▸ Your goal:
Type the records that follow again exactly as written, but drop the pictures.

[Document images with source code]
[Start of section]
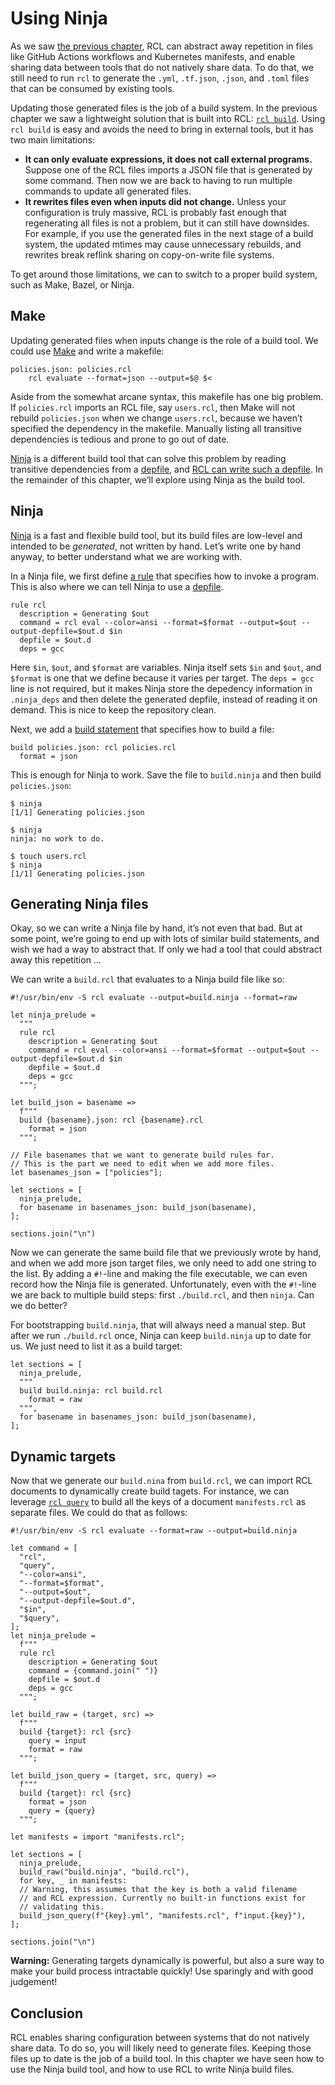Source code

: # Using Ninja

As we saw [the previous chapter][generating-files], <abbr>RCL</abbr> can
abstract away repetition in files like GitHub Actions workflows and Kubernetes
manifests, and enable sharing data between tools that do not natively share data.
To do that, we still need to run `rcl` to generate the `.yml`, `.tf.json`,
`.json`, and `.toml` files that can be consumed by existing tools.

Updating those generated files is the job of a build system. In the previous
chapter we saw a lightweight solution that is built into <abbr>RCL</abbr>:
[`rcl build`](rcl_build.md). Using `rcl build` is easy and avoids the need to
bring in external tools, but it has two main limitations:

 * **It can only evaluate expressions, it does not call external programs.**
   Suppose one of the <abbr>RCL</abbr> files imports a <abbr>JSON</abbr> file
   that is generated by some command. Then now we are back to having to run
   multiple commands to update all generated files.
 * **It rewrites files even when inputs did not change.**
   Unless your configuration is truly massive, <abbr>RCL</abbr> is probably fast
   enough that regenerating all files is not a problem, but it can still have
   downsides. For example, if you use the generated files in the next stage of a
   build system, the updated mtimes may cause unnecessary rebuilds, and rewrites
   break reflink sharing on copy-on-write file systems.

To get around those limitations, we can to switch to a proper build system,
such as Make, Bazel, or Ninja.

[generating-files]: generating_files.md

## Make

Updating generated files when inputs change is the role of a build tool.
We could use [Make][gnumake] and write a makefile:

```make
policies.json: policies.rcl
    rcl evaluate --format=json --output=$@ $<
```

Aside from the somewhat arcane syntax, this makefile has one big problem. If
`policies.rcl` imports an <abbr>RCL</abbr> file, say `users.rcl`, then
Make will not rebuild `policies.json` when we change `users.rcl`, because
we haven’t specified the dependency in the makefile. Manually listing all
transitive dependencies is tedious and prone to go out of date.

[Ninja][ninja-build] is a different build tool that can solve this problem by
reading transitive dependencies from a [depfile][depfile], and [<abbr>RCL</abbr>
can write such a depfile][odepfile]. In the remainder of this chapter, we’ll
explore using Ninja as the build tool.

[gnumake]:     https://www.gnu.org/software/make/manual/html_node/index.html
[ninja-build]: https://ninja-build.org/
[depfile]:     https://ninja-build.org/manual.html#_depfile
[odepfile]:    rcl_evaluate.md#-output-depfile-depfile

## Ninja

[Ninja][ninja-build] is a fast and flexible build tool, but its build files are
low-level and intended to be _generated_, not written by hand. Let’s write one
by hand anyway, to better understand what we are working with.

In a Ninja file, we first define [a rule][ninja-rule] that specifies how
to invoke a program. This is also where we can tell Ninja to use a
[depfile][depfile].

```ninja
rule rcl
  description = Generating $out
  command = rcl eval --color=ansi --format=$format --output=$out --output-depfile=$out.d $in
  depfile = $out.d
  deps = gcc
```

Here `$in`, `$out`, and `$format` are variables. Ninja itself sets `$in` and
`$out`, and `$format` is one that we define because it varies per target. The
`deps = gcc` line is not required, but it makes Ninja store the depedency
information in `.ninja_deps` and then delete the generated depfile, instead of
reading it on demand. This is nice to keep the repository clean.

Next, we add a [build statement][ninja-stmt] that specifies how to build a file:

```ninja
build policies.json: rcl policies.rcl
  format = json
```

This is enough for Ninja to work. Save the file to `build.ninja` and then build
`policies.json`:

```console
$ ninja
[1/1] Generating policies.json

$ ninja
ninja: no work to do.

$ touch users.rcl
$ ninja
[1/1] Generating policies.json
```

[ninja-rule]: https://ninja-build.org/manual.html#_rules
[ninja-stmt]: https://ninja-build.org/manual.html#_build_statements

## Generating Ninja files

Okay, so we can write a Ninja file by hand, it’s not even that bad. But at some
point, we’re going to end up with lots of similar build statements, and wish we
had a way to abstract that. If only we had a tool that could abstract away this
repetition …

We can write a `build.rcl` that evaluates to a Ninja build file like so:

```rcl
#!/usr/bin/env -S rcl evaluate --output=build.ninja --format=raw

let ninja_prelude =
  """
  rule rcl
    description = Generating $out
    command = rcl eval --color=ansi --format=$format --output=$out --output-depfile=$out.d $in
    depfile = $out.d
    deps = gcc
  """;

let build_json = basename =>
  f"""
  build {basename}.json: rcl {basename}.rcl
    format = json
  """;

// File basenames that we want to generate build rules for.
// This is the part we need to edit when we add more files.
let basenames_json = ["policies"];

let sections = [
  ninja_prelude,
  for basename in basenames_json: build_json(basename),
];

sections.join("\n")
```

Now we can generate the same build file that we previously wrote by hand, and
when we add more json target files, we only need to add one string to the list.
By adding a `#!`-line and making the file executable, we can even record how the
Ninja file is generated. Unfortunately, even with the `#!`-line we are back to
multiple build steps: first `./build.rcl`, and then `ninja`. Can we do better?

For bootstrapping `build.ninja`, that will always need a manual step. But after
we run `./build.rcl` once, Ninja can keep `build.ninja` up to date for us. We
just need to list it as a build target:

```rcl
let sections = [
  ninja_prelude,
  """
  build build.ninja: rcl build.rcl
    format = raw
  """,
  for basename in basenames_json: build_json(basename),
];
```

## Dynamic targets

Now that we generate our `build.nina` from `build.rcl`, we can import
<abbr>RCL</abbr> documents to dynamically create build tagets. For instance,
we can leverage [`rcl query`](rcl_query.md) to build all the keys of a document
`manifests.rcl` as separate files. We could do that as follows:

```rcl
#!/usr/bin/env -S rcl evaluate --format=raw --output=build.ninja

let command = [
  "rcl",
  "query",
  "--color=ansi",
  "--format=$format",
  "--output=$out",
  "--output-depfile=$out.d",
  "$in",
  "$query",
];
let ninja_prelude =
  f"""
  rule rcl
    description = Generating $out
    command = {command.join(" ")}
    depfile = $out.d
    deps = gcc
  """;

let build_raw = (target, src) =>
  f"""
  build {target}: rcl {src}
    query = input
    format = raw
  """;

let build_json_query = (target, src, query) =>
  f"""
  build {target}: rcl {src}
    format = json
    query = {query}
  """;

let manifests = import "manifests.rcl";

let sections = [
  ninja_prelude,
  build_raw("build.ninja", "build.rcl"),
  for key, _ in manifests:
  // Warning, this assumes that the key is both a valid filename
  // and RCL expression. Currently no built-in functions exist for
  // validating this.
  build_json_query(f"{key}.yml", "manifests.rcl", f"input.{key}"),
];

sections.join("\n")
```

**Warning:** Generating targets dynamically is powerful, but also a sure way
to make your build process intractable quickly! Use sparingly and with good
judgement!

## Conclusion

RCL enables sharing configuration between systems that do not natively share
data. To do so, you will likely need to generate files. Keeping those files up
to date is the job of a build tool. In this chapter we have seen how to use the
Ninja build tool, and how to use <abbr>RCL</abbr> to write Ninja build files.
[End of section]
▸ Written response:
Source code

: # Using Ninja

As we saw [the previous chapter][generating-files], <abbr>RCL</abbr> can
abstract away repetition in files like GitHub Actions workflows and Kubernetes
manifests, and enable sharing data between tools that do not natively share data.
To do that, we still need to run `rcl` to generate the `.yml`, `.tf.json`,
`.json`, and `.toml` files that can be consumed by existing tools.

Updating those generated files is the job of a build system. In the previous
chapter we saw a lightweight solution that is built into <abbr>RCL</abbr>:
[`rcl build`](rcl_build.md). Using `rcl build` is easy and avoids the need to
bring in external tools, but it has two main limitations:

 * **It can only evaluate expressions, it does not call external programs.**
   Suppose one of the <abbr>RCL</abbr> files imports a <abbr>JSON</abbr> file
   that is generated by some command. Then now we are back to having to run
   multiple commands to update all generated files.
 * **It rewrites files even when inputs did not change.**
   Unless your configuration is truly massive, <abbr>RCL</abbr> is probably fast
   enough that regenerating all files is not a problem, but it can still have
   downsides. For example, if you use the generated files in the next stage of a
   build system, the updated mtimes may cause unnecessary rebuilds, and rewrites
   break reflink sharing on copy-on-write file systems.

To get around those limitations, we can to switch to a proper build system,
such as Make, Bazel, or Ninja.

[generating-files]: generating_files.md

## Make

Updating generated files when inputs change is the role of a build tool.
We could use [Make][gnumake] and write a makefile:

```make
policies.json: policies.rcl
    rcl evaluate --format=json --output=$@ $<
```

Aside from the somewhat arcane syntax, this makefile has one big problem. If
`policies.rcl` imports an <abbr>RCL</abbr> file, say `users.rcl`, then
Make will not rebuild `policies.json` when we change `users.rcl`, because
we haven’t specified the dependency in the makefile. Manually listing all
transitive dependencies is tedious and prone to go out of date.

[Ninja][ninja-build] is a different build tool that can solve this problem by
reading transitive dependencies from a [depfile][depfile], and [<abbr>RCL</abbr>
can write such a depfile][odepfile]. In the remainder of this chapter, we’ll
explore using Ninja as the build tool.

[gnumake]:     https://www.gnu.org/software/make/manual/html_node/index.html
[ninja-build]: https://ninja-build.org/
[depfile]:     https://ninja-build.org/manual.html#_depfile
[odepfile]:    rcl_evaluate.md#-output-depfile-depfile

## Ninja

[Ninja][ninja-build] is a fast and flexible build tool, but its build files are
low-level and intended to be _generated_, not written by hand. Let’s write one
by hand anyway, to better understand what we are working with.

In a Ninja file, we first define [a rule][ninja-rule] that specifies how
to invoke a program. This is also where we can tell Ninja to use a
[depfile][depfile].

```ninja
rule rcl
  description = Generating $out
  command = rcl eval --color=ansi --format=$format --output=$out --output-depfile=$out.d $in
  depfile = $out.d
  deps = gcc
```

Here `$in`, `$out`, and `$format` are variables. Ninja itself sets `$in` and
`$out`, and `$format` is one that we define because it varies per target. The
`deps = gcc` line is not required, but it makes Ninja store the depedency
information in `.ninja_deps` and then delete the generated depfile, instead of
reading it on demand. This is nice to keep the repository clean.

Next, we add a [build statement][ninja-stmt] that specifies how to build a file:

```ninja
build policies.json: rcl policies.rcl
  format = json
```

This is enough for Ninja to work. Save the file to `build.ninja` and then build
`policies.json`:

```console
$ ninja
[1/1] Generating policies.json

$ ninja
ninja: no work to do.

$ touch users.rcl
$ ninja
[1/1] Generating policies.json
```

[ninja-rule]: https://ninja-build.org/manual.html#_rules
[ninja-stmt]: https://ninja-build.org/manual.html#_build_statements

## Generating Ninja files

Okay, so we can write a Ninja file by hand, it’s not even that bad. But at some
point, we’re going to end up with lots of similar build statements, and wish we
had a way to abstract that. If only we had a tool that could abstract away this
repetition …

We can write a `build.rcl` that evaluates to a Ninja build file like so:

```rcl
#!/usr/bin/env -S rcl evaluate --output=build.ninja --format=raw

let ninja_prelude =
  """
  rule rcl
    description = Generating $out
    command = rcl eval --color=ansi --format=$format --output=$out --output-depfile=$out.d $in
    depfile = $out.d
    deps = gcc
  """;

let build_json = basename =>
  f"""
  build {basename}.json: rcl {basename}.rcl
    format = json
  """;

// File basenames that we want to generate build rules for.
// This is the part we need to edit when we add more files.
let basenames_json = ["policies"];

let sections = [
  ninja_prelude,
  for basename in basenames_json: build_json(basename),
];

sections.join("\n")
```

Now we can generate the same build file that we previously wrote by hand, and
when we add more json target files, we only need to add one string to the list.
By adding a `#!`-line and making the file executable, we can even record how the
Ninja file is generated. Unfortunately, even with the `#!`-line we are back to
multiple build steps: first `./build.rcl`, and then `ninja`. Can we do better?

For bootstrapping `build.ninja`, that will always need a manual step. But after
we run `./build.rcl` once, Ninja can keep `build.ninja` up to date for us. We
just need to list it as a build target:

```rcl
let sections = [
  ninja_prelude,
  """
  build build.ninja: rcl build.rcl
    format = raw
  """,
  for basename in basenames_json: build_json(basename),
];
```

## Dynamic targets

Now that we generate our `build.nina` from `build.rcl`, we can import
<abbr>RCL</abbr> documents to dynamically create build tagets. For instance,
we can leverage [`rcl query`](rcl_query.md) to build all the keys of a document
`manifests.rcl` as separate files. We could do that as follows:

```rcl
#!/usr/bin/env -S rcl evaluate --format=raw --output=build.ninja

let command = [
  "rcl",
  "query",
  "--color=ansi",
  "--format=$format",
  "--output=$out",
  "--output-depfile=$out.d",
  "$in",
  "$query",
];
let ninja_prelude =
  f"""
  rule rcl
    description = Generating $out
    command = {command.join(" ")}
    depfile = $out.d
    deps = gcc
  """;

let build_raw = (target, src) =>
  f"""
  build {target}: rcl {src}
    query = input
    format = raw
  """;

let build_json_query = (target, src, query) =>
  f"""
  build {target}: rcl {src}
    format = json
    query = {query}
  """;

let manifests = import "manifests.rcl";

let sections = [
  ninja_prelude,
  build_raw("build.ninja", "build.rcl"),
  for key, _ in manifests:
  // Warning, this assumes that the key is both a valid filename
  // and RCL expression. Currently no built-in functions exist for
  // validating this.
  build_json_query(f"{key}.yml", "manifests.rcl", f"input.{key}"),
];

sections.join("\n")
```

**Warning:** Generating targets dynamically is powerful, but also a sure way
to make your build process intractable quickly! Use sparingly and with good
judgement!

## Conclusion

RCL enables sharing configuration between systems that do not natively share
data. To do so, you will likely need to generate files. Keeping those files up
to date is the job of a build tool. In this chapter we have seen how to use the
Ninja build tool, and how to use <abbr>RCL</abbr> to write Ninja build files.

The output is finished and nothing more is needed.